Золотая ветвь. Исследование магии и религии
Шрифт:
В Новой Зеландии страх перед священными особами вождей был столь же велик, как на островах Тонга. По принципу заражения их духовное могущество, унаследованное от духов предков, распространялось на все, к чему они притрагивались, и могло насмерть поразить всякого, кто по оплошности или недосмотру оказывался на их пути. Однажды, например, случилось так, что новозеландский вождь высокого ранга и великой святости оставил на обочине дороги остатки своей пищи. После его ухода подоспел раб, дюжий голодный малый, увидел оставшуюся еду и, не спросив, съел ее. Не успел он покончить с обедом, как ему с ужасом сообщили, что съеденная им пища принадлежала вождю. «Я хорошо знал несчастного преступника. Это был человек замечательного мужества, покрывший себя славой в межплеменных войнах», -рассказывал путешественник, но "как только роковая весть достигла его ушей, у него начались исключительной силы судороги и спазмы в животе, которые не прекращались до самой смерти, последовавшей на закате того же дня.
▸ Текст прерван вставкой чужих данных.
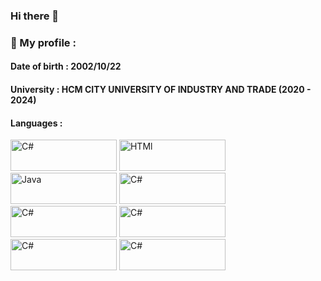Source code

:### Hi there 👋

<!--
**phuocyen/phuocyen** is a ✨ _special_ ✨ repository because its `README.md` (this file) appears on your GitHub profile.

Here are some ideas to get you started:

- 🔭 I’m currently working on ...
- 🌱 I’m currently learning ...
- 👯 I’m looking to collaborate on ...
- 🤔 I’m looking for help with ...
- 💬 Ask me about ...
- 📫 How to reach me: ...
- 😄 Pronouns: ...
- ⚡ Fun fact: ...
-->
### 🌱 My profile : 
#### Date of birth : 2002/10/22 
#### University : HCM CITY UNIVERSITY OF INDUSTRY AND TRADE (2020 - 2024)
#### Languages : 
<div>
  <img src="https://i2.wp.com/www.ppsystems.se/wp-content/uploads/2017/03/C-logo.jpg?ssl=1" alt="C#" width="170px" height="50px">
  <img src="https://seeklogo.com/images/H/html5-without-wordmark-color-logo-14D252D878-seeklogo.com.png" alt="HTMl" width="170px" height="50">
  <img src="https://seeklogo.com/images/C/css-3-logo-023C1A7171-seeklogo.com.png" alt="Java" width="170px" height="50px">
  <img src="https://nearfile.com/wp-content/uploads/2018/12/java-43-569305.png" alt="C#" width="170px" height="50px">
  <img src="https://i.pngimg.me/thumb/f/720/compngwingzoupl.jpg" alt="C#" width="170px" height="50px">
  <img src="https://w7.pngwing.com/pngs/997/968/png-transparent-neo4j-graph-database-logo-query-language-hard-disc-miscellaneous-electronics-logo-thumbnail.png" alt="C#" width="170px" height="50px">
    <img src="https://seeklogo.com/images/M/mongodb-logo-D13D67C930-seeklogo.com.png" alt="C#" width="170px" height="50px">
      <img src="https://cdn.icon-icons.com/icons2/2699/PNG/512/sqlite_logo_icon_169724.png" alt="C#" width="170px" height="50px">
        
</div>
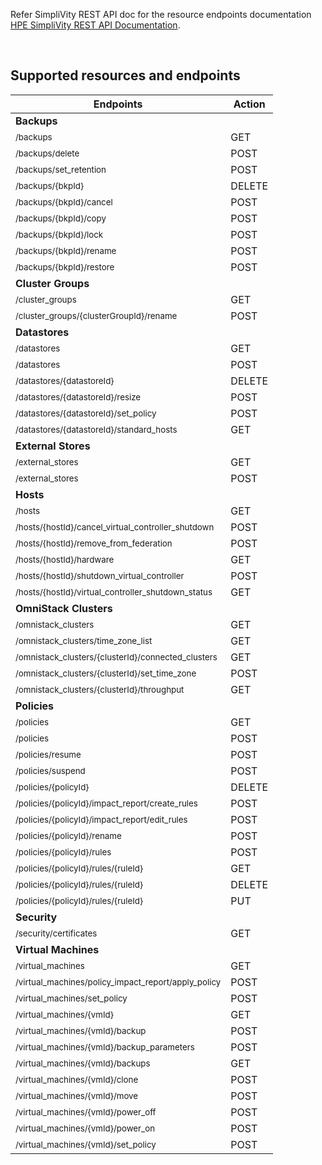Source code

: Refer SimpliVity REST API doc for the resource endpoints documentation [HPE SimpliVity REST API Documentation](https://developer.hpe.com/api/simplivity/).

<br />

## Supported resources and endpoints

| Endpoints                                                        | Action |
| ---------------------------------------------------------------- | ------ |
|     **Backups**
|<sub>/backups</sub>                                               |GET     |
|<sub>/backups/delete</sub>                                        |POST    |
|<sub>/backups/set_retention</sub>                                 |POST    |
|<sub>/backups/{bkpId}</sub>                                       |DELETE  |
|<sub>/backups/{bkpId}/cancel</sub>                                |POST    |
|<sub>/backups/{bkpId}/copy</sub>                                  |POST    |
|<sub>/backups/{bkpId}/lock</sub>                                  |POST    |
|<sub>/backups/{bkpId}/rename</sub>                                |POST    |
|<sub>/backups/{bkpId}/restore</sub>                               |POST    |
|     **Cluster Groups**
|<sub>/cluster_groups</sub>                                        |GET     |
|<sub>/cluster_groups/{clusterGroupId}/rename</sub>                |POST    |
|     **Datastores**
|<sub>/datastores</sub>                                            |GET     |
|<sub>/datastores</sub>                                            |POST    |
|<sub>/datastores/{datastoreId}</sub>                              |DELETE  |
|<sub>/datastores/{datastoreId}/resize</sub>                       |POST    |
|<sub>/datastores/{datastoreId}/set_policy</sub>                   |POST    |
|<sub>/datastores/{datastoreId}/standard_hosts</sub>               |GET     |
|     **External Stores**
|<sub>/external_stores</sub>                                       |GET     |
|<sub>/external_stores</sub>                                       |POST    |
|     **Hosts**
|<sub>/hosts</sub>                                                 |GET     |
|<sub>/hosts/{hostId}/cancel_virtual_controller_shutdown</sub>     |POST    |
|<sub>/hosts/{hostId}/remove_from_federation</sub>                 |POST    |
|<sub>/hosts/{hostId}/hardware</sub>                               |GET     |
|<sub>/hosts/{hostId}/shutdown_virtual_controller</sub>            |POST    |
|<sub>/hosts/{hostId}/virtual_controller_shutdown_status</sub>     |GET     |
|     **OmniStack Clusters**
|<sub>/omnistack_clusters</sub>                                    |GET     |
|<sub>/omnistack_clusters/time_zone_list</sub>                     |GET     |
|<sub>/omnistack_clusters/{clusterId}/connected_clusters</sub>     |GET     |
|<sub>/omnistack_clusters/{clusterId}/set_time_zone</sub>          |POST    |
|<sub>/omnistack_clusters/{clusterId}/throughput</sub>             |GET     |
|     **Policies**
|<sub>/policies</sub>                                              |GET     |
|<sub>/policies</sub>                                              |POST    |
|<sub>/policies/resume </sub>                                      |POST    |
|<sub>/policies/suspend</sub>                                      |POST    |
|<sub>/policies/{policyId}</sub>                                   |DELETE  |
|<sub>/policies/{policyId}/impact_report/create_rules</sub>        |POST    |
|<sub>/policies/{policyId}/impact_report/edit_rules</sub>          |POST    |
|<sub>/policies/{policyId}/rename</sub>                            |POST    |
|<sub>/policies/{policyId}/rules</sub>                             |POST    |
|<sub>/policies/{policyId}/rules/{ruleId}</sub>                    |GET     |
|<sub>/policies/{policyId}/rules/{ruleId}</sub>                    |DELETE  |
|<sub>/policies/{policyId}/rules/{ruleId}</sub>                    |PUT     |
|     **Security**
|<sub>/security/certificates</sub>                                 |GET     |
|     **Virtual Machines**
|<sub>/virtual_machines</sub>                                      |GET     |
|<sub>/virtual_machines/policy_impact_report/apply_policy</sub>    |POST    |
|<sub>/virtual_machines/set_policy</sub>                           |POST    |
|<sub>/virtual_machines/{vmId}</sub>                               |GET     |
|<sub>/virtual_machines/{vmId}/backup</sub>                        |POST    |
|<sub>/virtual_machines/{vmId}/backup_parameters</sub>             |POST    |
|<sub>/virtual_machines/{vmId}/backups</sub>                       |GET     |
|<sub>/virtual_machines/{vmId}/clone</sub>                         |POST    |
|<sub>/virtual_machines/{vmId}/move</sub>                          |POST    |
|<sub>/virtual_machines/{vmId}/power_off</sub>                     |POST    |
|<sub>/virtual_machines/{vmId}/power_on</sub>                      |POST    |
|<sub>/virtual_machines/{vmId}/set_policy</sub>                    |POST    |
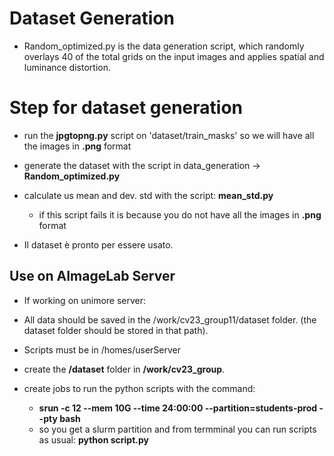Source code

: # Dataset Generation
- Random_optimized.py is the data generation script, which randomly overlays 40 of the total grids on the input images and applies spatial and luminance distortion.

# Step for dataset generation
- run the **jpgtopng.py** script on 'dataset/train_masks' so we will have all the images in **.png** format 
- generate the dataset with the script in data_generation -> **Random_optimized.py**

- calculate us mean and dev. std with the script: **mean_std.py**
    - if this script fails it is because you do not have all the images in **.png** format 

- Il dataset è pronto per essere usato.

## Use on AImageLab Server
- If working on unimore server:
- All data should be saved in the /work/cv23_group11/dataset folder.
(the dataset folder should be stored in that path).

- Scripts must be in /homes/userServer

- create the **/dataset** folder in **/work/cv23_group**.

- create jobs to run the python scripts with the command:
    - **srun -c 12 --mem 10G --time 24:00:00 --partition=students-prod --pty bash**
    - so you get a slurm partition and from termminal you can run scripts as usual: **python script.py**



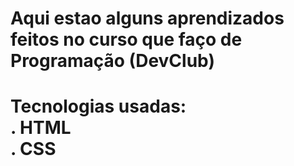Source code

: <h1>Aqui estao alguns aprendizados feitos no curso que faço de Programação (DevClub) <h1/>
<p> Tecnologias usadas:
<br>
. HTML 
<br>
. CSS 
<br>
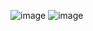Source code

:![image](https://github.com/user-attachments/assets/33d81ceb-3c7e-4520-a0c1-8681459e3c69)
![image](https://github.com/user-attachments/assets/ce937055-a8dd-4673-beb4-ea640b1c769b)
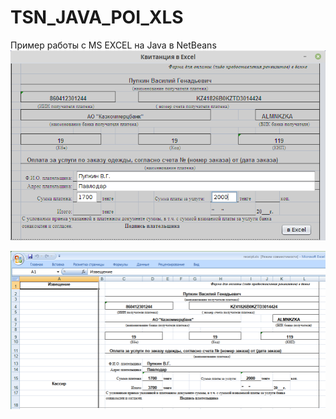 # TSN_JAVA_POI_XLS
Пример работы с MS EXCEL на Java в NetBeans 
![srcreenshot](screenshot1.png)

![srcreenshot](screenshot2.png)
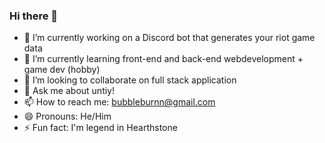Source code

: ### Hi there 👋

- 🔭 I’m currently working on a Discord bot that generates your riot game data
- 🌱 I’m currently learning front-end and back-end webdevelopment + game dev (hobby)
- 👯 I’m looking to collaborate on full stack application
- 💬 Ask me about untiy!
- 📫 How to reach me: bubbleburnn@gmail.com
- 😄 Pronouns: He/Him
- ⚡ Fun fact: I'm legend in Hearthstone
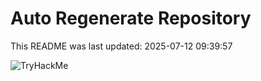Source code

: # Auto Regenerate Repository

This README was last updated: 2025-07-12 09:39:57

 ![TryHackMe](https://tryhackme.com/badge/533634)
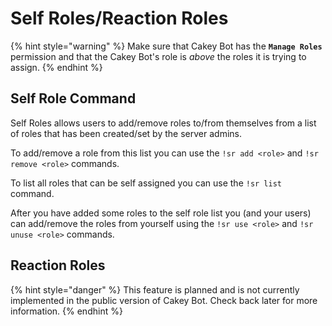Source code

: # Self Roles/Reaction Roles

{% hint style="warning" %}
Make sure that Cakey Bot has the **`Manage Roles`** permission and that the Cakey Bot's role is _above_ the roles it is trying to assign.
{% endhint %}

## Self Role Command

Self Roles allows users to add/remove roles to/from themselves from a list of roles that has been created/set by the server admins.

To add/remove a role from this list you can use the `!sr add <role>` and `!sr remove <role>` commands.

To list all roles that can be self assigned you can use the `!sr list` command.

After you have added some roles to the self role list you \(and your users\) can add/remove the roles from yourself using the `!sr use <role>` and `!sr unuse <role>` commands.

## Reaction Roles

{% hint style="danger" %}
This feature is planned and is not currently implemented in the public version of Cakey Bot. Check back later for more information.
{% endhint %}

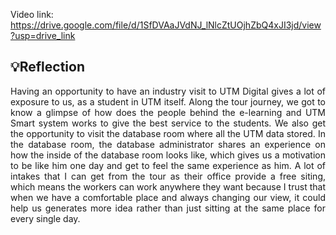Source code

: Video link: https://drive.google.com/file/d/1SfDVAaJVdNJ_lNlcZtUOjhZbQ4xJI3jd/view?usp=drive_link 
</p>

## 💡Reflection
<p align= "justify">
Having an opportunity to have an industry visit to UTM Digital gives a lot of exposure to us, as a student in UTM itself. Along the tour journey, we got to know a glimpse of how does the people behind the e-learning and UTM Smart system works to give the best service to the students. We also get the opportunity to visit the database room where all the UTM data stored. In the database room, the database administrator shares an experience on how the inside of the database room looks like, which gives us a motivation to be like him one day and get to feel the same experience as him. A lot of intakes that I can get from the tour as their office provide a free siting, which means the workers can work anywhere they want because I trust that when we have a comfortable place and always changing our view, it could help us generates more idea rather than just sitting at the same place for every single day.  
</p>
Это был сильный мужчина в самом цвете лет. и, если какой-нибудь вольнодумец-пакеха (то есть европеец) посмел бы утверждать, что причиной его смерти была не тапу вождя, которая перешла на него через пищу, его выслушали бы с чувством презрения к его невежеству и неспособности понимать очевидные и прямые доказательства". Случай этот не единичный. Женщина маори, до которой после съедения какого-то фрукта дошло известие, что этот плод был взят в табуированном месте, воскликнула, что дух вождя, чью святость она осквернила, поразит ее. Это случилось в полдень, а к двенадцати часам следующего дня она была мертва. Однажды причиной смерти нескольких людей явилось огниво вождя, которое тот потерял. Найдя его, несколько мужчин зажгли с его помощью свои трубки, а узнав, кому оно принадлежало, умерли от ужаса. И одеяние верховного вождя Новой Зеландии приносит смерть всякому, кто решится его надеть. Один миссионер был свидетелем того, как вождь бросил в пропасть шерстяное одеяло, которое показалось ему слишком тяжелым. На вопрос миссионера, почему
Итак, у полинезийских народностей, к которым принадлежат маори, суеверие воздвигло вокруг священных особ вождей барьер одновременно реальный и воображаемый. Переход через этот барьер влек за собой смерть, как только преступник узнавал, что он натворил. Роковая сила фантазии, одержимость суеверными страхами характерна не только для полинезийцев. По всей вероятности, она присуща всем дикарям. Так, австралийский абориген умрет от пустяковой царапины, если ему покажется, что оружие, которым она нанесена, заговорено и наделено, таким образом, магической силой. В этом случае он просто-напросто ложится, отказывается от пищи и чахнет. Если знахарь у индейских племен Бразилии предрек скорую смерть тому, кто чем-то его обидел, «бедняга тут же укладывался в гамак; уверенность в своей близкой кончине была столь сильна, что он отказывался от еды и питья. Предсказание служило приговором, который приводила в исполнение вера».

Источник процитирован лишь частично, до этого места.